И вдруг почувствовал, что оседает, что под щекой прохладная земля. И стало хорошо-прехорошо! Вокруг толпились соборы с холодными и золотыми маковками, проплывали сокурсники и справлялись осторожно: «Неужели Володька Южин с этой пьянью сделал всё это? Ай да Володька! В Москву теперь заберут, непременно заберут...»

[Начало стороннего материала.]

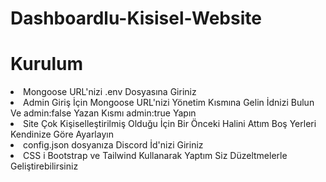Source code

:# Dashboardlu-Kisisel-Website

# Kurulum
<li>Mongoose URL'nizi .env Dosyasına Giriniz</li>
<li>Admin Giriş İçin Mongoose URL'nizi Yönetim Kısmına Gelin İdnizi Bulun Ve admin:false Yazan Kısmı admin:true Yapın</li>
<li>Site Çok Kişiselleştirilmiş Olduğu İçin Bir Önceki Halini Attım Boş Yerleri Kendinize Göre Ayarlayın</li>
<li>config.json dosyanıza Discord İd'nizi Giriniz</li>
<li>CSS i Bootstrap ve Tailwind Kullanarak Yaptım Siz Düzeltmelerle Geliştirebilirsiniz</li>
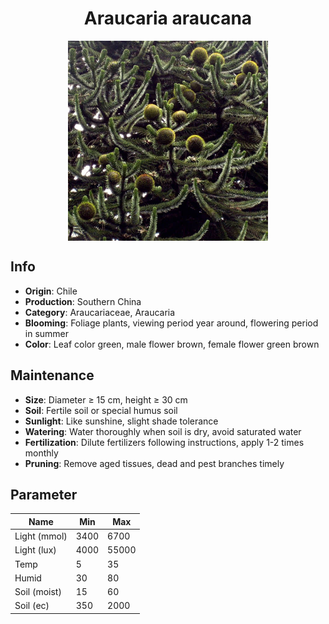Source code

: <h1 align='center'>Araucaria araucana</h1>
<p align="center">
    <img 
        align='center'
        width='320'
        src="../images/araucaria araucana.png" 
        alt='Araucaria araucana' />
</p>

## Info

 - **Origin**: Chile
 - **Production**: Southern China
 - **Category**: Araucariaceae, Araucaria
 - **Blooming**: Foliage plants, viewing period year around, flowering period in summer
 - **Color**: Leaf color green, male flower brown, female flower green brown

## Maintenance

 - **Size**: Diameter ≥ 15 cm, height ≥ 30 cm
 - **Soil**: Fertile soil or special humus soil
 - **Sunlight**: Like sunshine, slight shade tolerance
 - **Watering**: Water thoroughly when soil is dry, avoid saturated water
 - **Fertilization**: Dilute fertilizers following instructions, apply 1-2 times monthly
 - **Pruning**: Remove aged tissues, dead and pest branches timely

## Parameter

| Name         | Min  | Max   |
|--------------|------|-------|
| Light (mmol) | 3400 | 6700  |
| Light (lux)  | 4000 | 55000 |
| Temp         | 5    | 35    |
| Humid        | 30   | 80    |
| Soil (moist) | 15   | 60    |
| Soil (ec)    | 350  | 2000  |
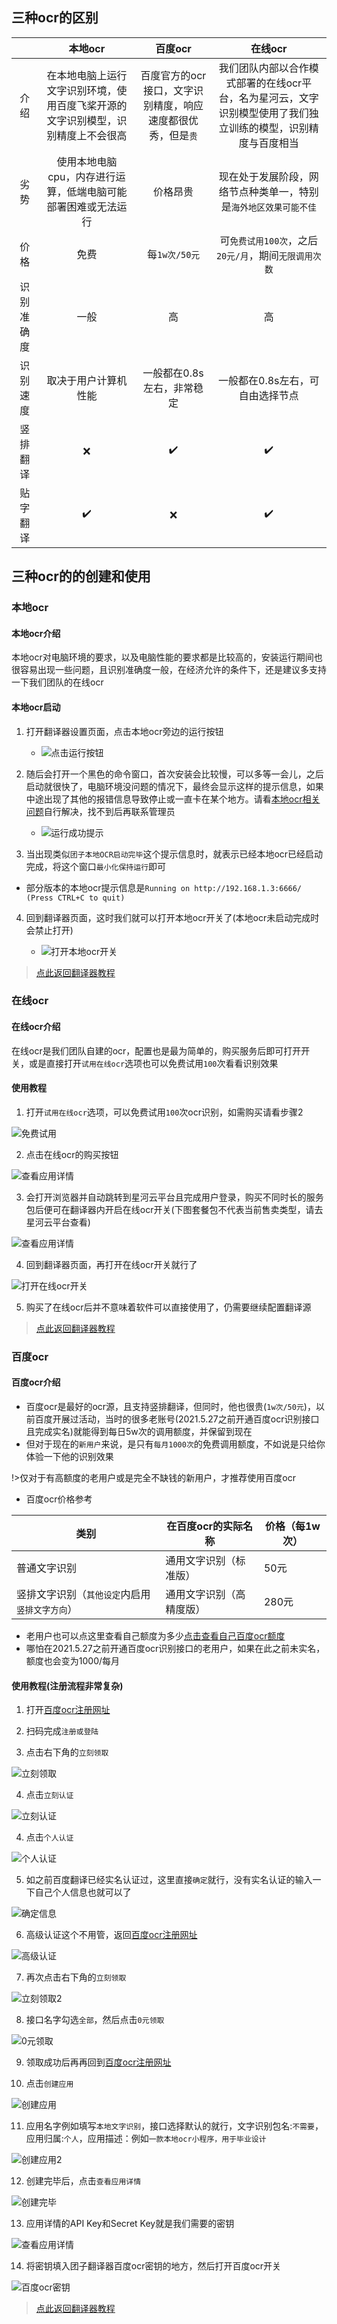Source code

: 
## 三种ocr的区别
|            |                            本地ocr                             |                           百度ocr                           |                          在线ocr                           |
| :--------: |:------------------------------------------------------------:| :---------------------------------------------------------: |:--------------------------------------------------------:|
|    介绍    |           在本地电脑上运行文字识别环境，使用百度飞桨开源的文字识别模型，识别精度上不会很高           | 百度官方的ocr接口，文字识别精度，响应速度都很优秀，但是`贵` | 我们团队内部以合作模式部署的在线ocr平台，名为星河云，文字识别模型使用了我们独立训练的模型，识别精度与百度相当 |
|    劣势    |               使用本地电脑cpu，内存进行运算，低端电脑可能部署困难或无法运行               |                          价格昂贵                           |            现在处于发展阶段，网络节点种类单一，特别是`海外地区效果可能不佳`             |
|    价格    |                              免费                              |                        每`1w次/50元`                        |             可`免费试用100次`，之后`20元/月`，期间`无限调用次数`             |
| 识别准确度 |                              一般                              |                             高                              |                            高                             |
|  识别速度  |                          取决于用户计算机性能                          |                 一般都在0.8s左右，非常稳定                  |                    一般都在0.8s左右，可自由选择节点                    |
|  竖排翻译  |                              ❌️                               |                              ✔️                              |                            ✔️                            |
|  贴字翻译  |                              ✔️                              |                              ❌                              |                            ✔️                            |

## 三种ocr的的创建和使用

<!-- tabs:start -->

### **本地ocr**
#### 本地ocr介绍
本地ocr对电脑环境的要求，以及电脑性能的要求都是比较高的，安装运行期间也很容易出现一些问题，且识别准确度一般，在经济允许的条件下，还是建议多支持一下我们团队的在线ocr

#### 本地ocr启动
<!-- 
- 4.3.1版本开始，本地ocr需要先点击`安装按钮`进行安装

  - ![安装按钮](../assets/img/137.webp ':size=50%')

- 第一次运行本地ocr时需要较长时间来部署一系列环境进行初始化，之后就不再需要这么长时间启动了
-->
1. 打开翻译器设置页面，点击本地ocr旁边的运行按钮

   - ![点击运行按钮](../assets/img/138.webp ':size=50%')

2. 随后会打开一个黑色的命令窗口，首次安装会比较慢，可以多等一会儿，之后启动就很快了，电脑环境没问题的情况下，最终会显示这样的提示信息，如果中途出现了其他的报错信息导致停止或一直卡在某个地方。请看[本地ocr相关问题](/4.0/FAQ/faq#本地ocr相关问题)自行解决，找不到后再联系管理员

   - ![运行成功提示](../assets/img/108_3.webp ':size=80%')

<!-- 
![运行成功提示](../assets/img/108_1.webp ':size=50%')

3. 当出现`团子本地ocr启动完毕`这个提示信息时，就表示已经本地ocr已经启动完成，将这个窗口`最小化保持运行`即可
-->

3. 当出现类似`团子本地OCR启动完毕`这个提示信息时，就表示已经本地ocr已经启动完成，将这个窗口`最小化保持运行`即可
- 部分版本的本地ocr提示信息是`Running on http://192.168.1.3:6666/ (Press CTRL+C to quit)`

4. 回到翻译器页面，这时我们就可以打开本地ocr开关了(本地ocr未启动完成时会禁止打开)

   - ![打开本地ocr开关](../assets/img/139.webp ':size=50%')

>[点此返回翻译器教程](/4.0/basic/dangotranslator#配置ocr源)

### **在线ocr**
#### 在线ocr介绍
在线ocr是我们团队自建的ocr，配置也是最为简单的，购买服务后即可打开开关，或是直接打开`试用在线ocr`选项也可以免费试用`100`次看看识别效果

#### 使用教程
1. 打开`试用在线ocr`选项，可以免费试用`100`次ocr识别，如需购买请看步骤2

![免费试用](../assets/img/152.webp ':size=50%')

2. 点击在线ocr的购买按钮

![查看应用详情](../assets/img/153.webp ':size=50%')

3. 会打开浏览器并自动跳转到星河云平台且完成用户登录，购买不同时长的服务包后便可在翻译器内开启在线ocr开关(下图套餐包不代表当前售卖类型，请去星河云平台查看)

![查看应用详情](../assets/img/111.webp ':size=50%')

4. 回到翻译器页面，再打开在线ocr开关就行了

![打开在线ocr开关](../assets/img/154.webp ':size=50%')

5. 购买了在线ocr后并不意味着软件可以直接使用了，仍需要继续配置翻译源

>[点此返回翻译器教程](/4.0/basic/dangotranslator#配置ocr源)

### **百度ocr**
#### 百度ocr介绍
- 百度ocr是最好的ocr源，且支持竖排翻译，但同时，他也很贵(`1w次/50元`)，以前百度开展过活动，当时的很多老账号(2021.5.27之前开通百度ocr识别接口且完成实名)就能得到每日5w次的调用额度，并保留到现在
- 但对于现在的`新用户`来说，是只有`每月1000次`的免费调用额度，不如说是只给你体验一下他的识别效果

!>仅对于有高额度的老用户或是完全不缺钱的新用户，才推荐使用百度ocr

- 百度ocr价格参考

|类别|在百度ocr的实际名称|价格（每1w次）|
|--|--|--|
|普通文字识别|通用文字识别（标准版）|50元|
|竖排文字识别（`其他设定`内启用`竖排文字方向`）|通用文字识别（高精度版）|280元|

- 老用户也可以点这里查看自己额度为多少[点击查看自己百度ocr额度](https://console.bce.baidu.com/ai/?_=1628852476294&fromai=1#/ai/ocr/overview/index)
- 哪怕在2021.5.27之前开通百度ocr识别接口的老用户，如果在此之前未实名，额度也会变为1000/每月

#### 使用教程(注册流程非常复杂)
1. 打开[百度ocr注册网址](https://console.bce.baidu.com/ai/?_=1579777147726&fromai=1#/ai/ocr/overview/index)

2. 扫码完成`注册或登陆`
   
3. 点击右下角的`立刻领取`

![立刻领取](../assets/img/48.webp ':size=50%')

4. 点击`立刻认证`

![立刻认证](../assets/img/49.webp ':size=50%')

4. 点击`个人认证`

![个人认证](../assets/img/50.webp ':size=50%')

5. 如之前百度翻译已经实名认证过，这里直接`确定`就行，没有实名认证的输入一下自己个人信息也就可以了

![确定信息](../assets/img/51.webp ':size=50%')

6. 高级认证这个不用管，返回[百度ocr注册网址](https://console.bce.baidu.com/ai/?_=1579777147726&fromai=1#/ai/ocr/overview/index)

![高级认证](../assets/img/52.webp ':size=50%')

7. 再次点击右下角的`立刻领取`

![立刻领取2](../assets/img/48.webp ':size=50%')

8. 接口名字勾选`全部`，然后点击`0元领取`

![0元领取](../assets/img/54.webp ':size=50%')

9. 领取成功后再再回到[百度ocr注册网址](https://console.bce.baidu.com/ai/?_=1579777147726&fromai=1#/ai/ocr/overview/index)

10. 点击`创建应用`

![创建应用](../assets/img/53.webp ':size=50%')

11. 应用名字例如填写`本地文字识别`，接口选择默认的就行，文字识别包名:`不需要`，应用归属:`个人`，应用描述：例如`一款本地ocr小程序，用于毕业设计`

![创建应用2](../assets/img/55.webp ':size=50%')

12. 创建完毕后，点击`查看应用详情`

![创建完毕](../assets/img/56.webp ':size=50%')

13. 应用详情的API Key和Secret Key就是我们需要的密钥

![查看应用详情](../assets/img/57.webp ':size=50%')

14. 将密钥填入团子翻译器百度ocr密钥的地方，然后打开百度ocr开关

![百度ocr密钥](../assets/img/142.webp ':size=50%')

>[点此返回翻译器教程](/4.0/basic/dangotranslator#配置ocr源)
<!-- tabs:end -->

Потом всё стало уходить, уплывать, улетать. Снова закружилась голова, сделалось дурно, так дурно, что будто перед смертью — дурно! Что будто проглотил он это дурное, наверное, паука такого! У них когда-то паука корова проглотила и издохла... Он попытался встать, но почти задохнулся, что-то хрипело в горле и хлюпало в животе — всё это было отвратительно и мокро, и тошнило от этого ещё больше...
Очнулся он от каких-то голосов, незнакомых и звонких. Приоткрыл глаз. Сперва один. Подумал, что видит, хорошо! Детишек видит. И бабу с козой видит! И реставраторов видит: они сидят — жалкие и помятые — а солнце уже в затылки смотрит...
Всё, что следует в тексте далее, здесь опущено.